As HBO’s television series “The Sopranos” films its final episode in this blue-collar town outside Newark, the citizens of New Jersey are, in many ways, rushing to get one last look at themselves.
So dozens of people crowded around Holsten’s Brookdale Confectionery on Thursday afternoon, though it was impossible to see the first family of fictional Mafia through the thick black shroud over the door of the old-fashioned ice cream parlor.
There was a man selling silk-screen T-shirts for $20 bearing a picture of the parlor and the words “The Final Episode.” Another claimed he was related to the actors Michael Imperioli (who plays Tony’s nephew Christopher) and Edie Falco (Carmela).
And there was much discussion of “whacking,” as in, “Is Tony going to get whacked?” — which was the question one woman put to a Bloomfield police officer at the scene of the scene.
“No,” the officer replied confidently.
For the past eight years, “The Sopranos” has played a pivotal role in defining New Jersey to the rest of the nation — from the shots of the New Jersey Turnpike and shops like PizzaLand in the opening credits, to people who pronounce “this” with a “d.” The series creator, David Chase, a New Jersey native, has said he insisted on filming here because the state is integral to the show.
Steven Gorelick, associate director of the New Jersey Motion Picture and Television Commission, estimated that the show had spent $60 million shooting (the nonlethal variety) in the state. “I think it’s given New Jersey as much fame as any project that’s been shot here,” he said. “When people watch it abroad, they say ‘Ahh, New Jersey. Sopranos.’ ”
But since it first went on the air in 1999, “The Sopranos” has had a complicated relationship with the Garden State. While many residents feel a sense of pride in the series, others, especially politicians, have complained that it plays to ugly stereotypes about Italians as thuggish criminals.
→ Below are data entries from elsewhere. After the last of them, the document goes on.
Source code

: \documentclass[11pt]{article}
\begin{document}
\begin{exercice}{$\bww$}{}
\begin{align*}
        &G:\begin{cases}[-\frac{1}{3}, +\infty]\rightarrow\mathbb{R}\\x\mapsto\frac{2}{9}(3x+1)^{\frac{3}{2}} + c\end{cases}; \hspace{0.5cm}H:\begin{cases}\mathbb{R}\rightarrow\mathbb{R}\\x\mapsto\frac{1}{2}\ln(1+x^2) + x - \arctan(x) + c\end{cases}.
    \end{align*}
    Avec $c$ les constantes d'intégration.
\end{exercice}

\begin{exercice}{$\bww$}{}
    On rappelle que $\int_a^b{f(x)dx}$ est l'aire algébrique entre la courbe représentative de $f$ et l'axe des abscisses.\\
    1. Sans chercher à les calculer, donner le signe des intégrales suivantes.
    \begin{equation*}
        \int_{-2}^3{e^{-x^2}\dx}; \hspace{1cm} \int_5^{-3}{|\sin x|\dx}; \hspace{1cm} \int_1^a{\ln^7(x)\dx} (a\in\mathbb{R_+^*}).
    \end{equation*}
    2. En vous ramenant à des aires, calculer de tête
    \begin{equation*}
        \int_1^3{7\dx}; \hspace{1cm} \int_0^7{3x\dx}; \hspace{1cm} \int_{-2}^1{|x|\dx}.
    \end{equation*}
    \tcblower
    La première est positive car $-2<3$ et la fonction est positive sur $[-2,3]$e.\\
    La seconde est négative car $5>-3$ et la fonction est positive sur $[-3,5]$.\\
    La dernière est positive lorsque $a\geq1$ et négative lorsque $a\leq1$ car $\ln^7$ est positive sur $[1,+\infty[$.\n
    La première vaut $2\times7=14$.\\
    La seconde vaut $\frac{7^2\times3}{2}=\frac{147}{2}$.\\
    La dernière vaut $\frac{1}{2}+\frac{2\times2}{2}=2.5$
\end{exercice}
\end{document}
In 2000, James W. Treffinger, who was then the Essex County executive, banned the series from shooting there, saying it “stereotypes an ethnic group.” (Mr. Treffinger was later sentenced to 13 months in prison after being convicted of corruption.)
Such controversy did not escape Bloomfield, whose mayor and council initially denied a permit to film in town. That decision was later overturned, but not before the mayor, Raymond McCarthy, told The Associated Press, “I don’t think ‘The Sopranos’ depicts the life of a typical Italian-American in a positive way, and I still don’t like the way people see New Jersey based upon the ‘Sopranos’ series.”
Though the series has filmed in dozens of spots around the state — from exteriors of the Sopranos’ house in North Caldwell to a Jersey City cemetery near a turnpike overpass — there was particular fanfare around Holsten’s because of persistent reports that the Soprano family gathering would be the final scene of the final episode of the final season. But a spokeswoman for HBO noted, “Until Mr. Chase goes into the edit room, it would be impossible to say what the final scene will be.”
Michael Imperioli and James Gandolfini
It was also impossible to know on Thursday what was happening behind the black curtain inside the ice cream parlor, but that did not stop a woman who had stayed home from work from calling in frequent updates to her boss as she sat on a folding chair across the street.
At one point, when James Gandolfini, who plays Tony, emerged from a van, someone in the crowd gasped, “Oh, my God!”
Outside Rita’s Water Ice nearby, Michael Masucci, 49, a beefy, goateed man in a dark tracksuit, surveyed the scene. “They say I have the look,” he confided. Though he had no luck snaring a walk-on role here, he said his Jeep had been used this month in a scene at the Bada Bing! club (a k a the Satin Dolls lounge on Route 17 in Lodi).
To Mr. Masucci, the uproar over the series had been silly. “Growing up here, you know there’s mobsters everywhere,” he said, adding that people were upset with the show only because some “don’t want to talk about the truth.”
Leo Mongiovi, 84, was decked out all in black: fedora, leather jacket, pants, sunglasses. He said he was retired from the wholesale meat business in Newark. While he was on his cellphone trying to persuade his wife to bring a chair down for him, a man spotted him.
“Hey, he looks like one of the actors here!” said Mike Markwith, 37. “Hired hit man over here!”
“Yeah,” said Mr. Mongiovi. “I fit right in.”